# Recreating and Improving MiniPile Dataset Creation

**Objectives:**
- [.] Implement and verify MiniPile’s filtering pipeline according to [Kaddour (2023)](https://arxiv.org/abs/2304.08442), but intended for decoder-only model use
- [] Evaluate and compare performances of Pythia $160\text{M}$ pretrained on The Pile vs. trained on the *newly, self-created MiniPile* on MMLU and ARC-Challenge
- [] Improve the dataset creation process, create new SuperMiniPile dataset (ideally smaller and more information-retaining)
- [] Train Pythia $160\text{M}$ on SuperMiniPile, evaluate on MMLU and ARC-Challenge
- [] Evaluate and compare performances of Pythia $1.4\text{B}$ pretrained on The Pile vs. trained on the created MiniPile on the MMLU and ARC benchmarks

In [None]:
#! pip install sentence-transformers

In [7]:
import os
import numpy as np
from tqdm import tqdm
from pathlib import Path
from datasets import load_dataset,  Dataset
from sklearn.cluster import MiniBatchKMeans
from sklearn.preprocessing import normalize
from transformers import AutoTokenizer, AutoModel
from huggingface_hub import snapshot_download
from sentence_transformers import SentenceTransformer

In [2]:
base_dir = "/mnt/data"
base_path = Path(base_dir)

def download_model(down_dir: str, target_folder: str, cache_folder: str, repo_id: str, branch: str = "main") -> None:
    down_dir = Path(down_dir)
    target_dir = down_dir / target_folder
    cache_dir = down_dir / cache_folder

    os.makedirs(target_dir, exist_ok=True)
    os.makedirs(cache_dir, exist_ok=True)

    print(f"Downloading {repo_id}/{branch}...")

    while True:
        try:
            snapshot_download(
                repo_id,
                repo_type="model",
                revision=branch,
                cache_dir=str(cache_dir),
                local_dir=str(target_dir)
            )
            break
        except Exception as e:
            print(f"Download attempt failed: {e}")
            continue

---

## Recreating The MiniPile Dataset Creation Pipeline

(1) document embedding extraction,<br>
(2) clustering of embeddings, and<br>
(3) human-guided exclusion of unwanted clusters

- 22 data subset sources
- 5.91 KiB mean document size (before deduplication)

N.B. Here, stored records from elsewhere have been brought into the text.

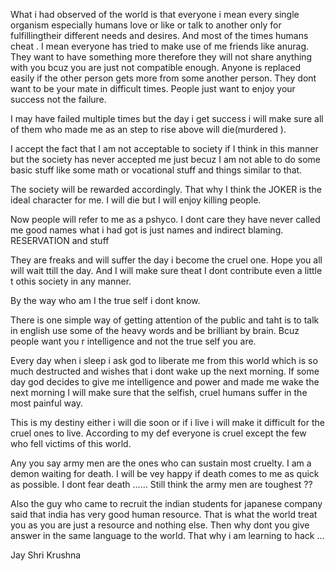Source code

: What i had observed of the world is that everyone i mean every single organism especially humans love or like or talk to another only for fulfillingtheir different needs and desires. And most of the times humans cheat . I mean everyone has tried to make use of me friends like anurag. They want to have something more therefore they will not share anything with you bcuz you are just not compatible enough. Anyone is replaced easily if the other person gets more from some another person. They dont want to be your mate in difficult times. People just want to enjoy your success not the failure.

I may have failed multiple times but the day i get success i will make sure all of them who made me as an step to rise above will die(murdered ).

I accept the fact that I am not acceptable to society if I think in this manner but the society has never accepted me just becuz I am not able to do some basic stuff like some math or vocational stuff and things similar to that.

The society will be rewarded accordingly. That why I think the JOKER is the ideal character for me. I will die but I will enjoy killing people. 

Now people will refer to me as a pshyco. I dont care they have never called me good names what i had got is just names and indirect blaming. RESERVATION and stuff

They are freaks and will suffer the day i become the cruel one. Hope you all will wait ttill the day. And I will make sure theat I dont contribute even a little t othis society in any manner.



By the way who am I the true self i dont know.

There is one simple way of getting attention of the public and taht is to talk in english use some of the heavy words and be brilliant by brain. Bcuz people want you r intelligence and not the true self you are.

Every day when i sleep i ask god to liberate me from this world which is so much destructed and wishes that i dont wake up the next morning. If some day god decides to give me intelligence and power and made me wake the next morning I will make sure that the selfish, cruel humans suffer in the most painful way.

This is my destiny either i will die soon or if i live i will make it difficult for the cruel ones to live. According to my def everyone is cruel except the few who fell victims of this world.

Any you say army men are the ones who can sustain most cruelty. I am a demon waiting for death. I will be vey happy if death comes to me as quick as possible. I dont fear death ...... Still think the army men are toughest ??

Also the guy who came to recruit the indian students for japanese company said that india has very good human resource. That is what the world treat you as you are just a resource and nothing else. Then why dont you give answer in the same language to the world. That why i am learning to hack ...



Jay Shri Krushna

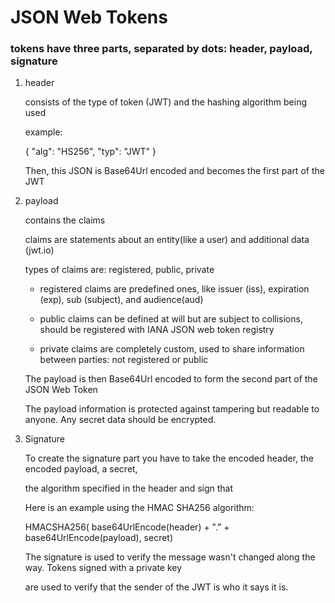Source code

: # JSON Web Tokens

### tokens have three parts, separated by dots: header, payload, signature

1. header

    consists of the type of token (JWT) and the hashing algorithm being used

    example:

    {
      "alg": "HS256",
      "typ": "JWT"
    }

    Then, this JSON is Base64Url encoded and becomes the first part of the JWT

2. payload

    contains the claims

    claims are statements about an entity(like a user) and additional data (jwt.io)

    types of claims are: registered, public, private

    * registered claims are predefined ones, like issuer (iss), expiration (exp), sub (subject), and audience(aud)

    * public claims can be defined at will but are subject to collisions, should be registered with IANA JSON web token registry

    * private claims are completely custom, used to share information between parties: not registered or public

    The payload is then Base64Url encoded to form the second part of the JSON Web Token

    The payload information is protected against tampering but readable to anyone.  Any secret data should be encrypted.

3. Signature

    To create the signature part you have to take the encoded header, the encoded payload, a secret,

    the algorithm specified in the header and sign that

    Here is an example using the HMAC SHA256 algorithm: 

    HMACSHA256(
      base64UrlEncode(header) + "." +
      base64UrlEncode(payload),
      secret)  

    The signature is used to verify the message wasn't changed along the way.  Tokens signed with a private key

    are used to verify that the sender of the JWT is who it says it is.

    
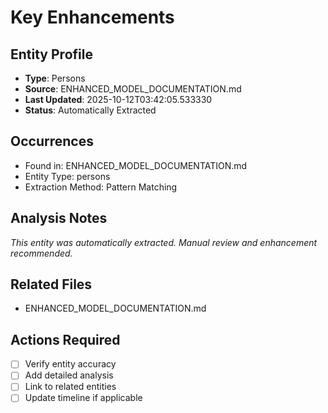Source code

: # Key Enhancements

## Entity Profile
- **Type**: Persons
- **Source**: ENHANCED_MODEL_DOCUMENTATION.md
- **Last Updated**: 2025-10-12T03:42:05.533330
- **Status**: Automatically Extracted

## Occurrences
- Found in: ENHANCED_MODEL_DOCUMENTATION.md
- Entity Type: persons
- Extraction Method: Pattern Matching

## Analysis Notes
*This entity was automatically extracted. Manual review and enhancement recommended.*

## Related Files
- ENHANCED_MODEL_DOCUMENTATION.md

## Actions Required
- [ ] Verify entity accuracy
- [ ] Add detailed analysis
- [ ] Link to related entities
- [ ] Update timeline if applicable
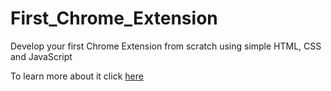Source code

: # First_Chrome_Extension
Develop your first Chrome Extension from scratch using simple HTML, CSS and JavaScript

To learn more about it click <a href="https://medium.com/@ananthkrish1998/ready-to-command-your-chrome-to-do-what-you-wish-build-chrome-extension-2b99b98e9265?sk=2aec93059ee09557dbf31170db24e52b">here</a>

### Document Embedding Extraction

- MiniPile paper uses term "document": I assume as they are quite large, this refers to individual training examples from "The Pile-Deduplicated"
- "The Pile Deduplicated" predominantly contains english text, as stated in the Pile paper
- `E5-Large` does not require performing sentence-splitting beforehand, I was misguided by the example code at https://huggingface.co/intfloat/e5-large
- I will use `E5-Large` with one "sentence" actually being one "document" for MiniPile

In [3]:
# Starting point is the deduplicated The Pile
# Infer embeddings for all documents using E5-Large

# https://huggingface.co/intfloat/e5-large
download_model(down_dir=base_dir, target_folder="e5-large", 
               cache_folder="e5-large_Cache",
               repo_id="intfloat/e5-large") # Chose this because nothing beyond E5-Large was specified

e5_large = SentenceTransformer(str(base_path / "e5-large"), local_files_only=True) # no .from_pretrained() here

# https://huggingface.co/datasets/EleutherAI/the_pile_deduplicated
pile_dedup = load_dataset("parquet",
                          data_files={
                              "train": str(base_path / "Pile_Deduplicated" / "data" / "train-*.parquet"),
                          },
                          cache_dir=str(base_path / "MiniPile_Cache"),
                          split="train",
                          streaming=True)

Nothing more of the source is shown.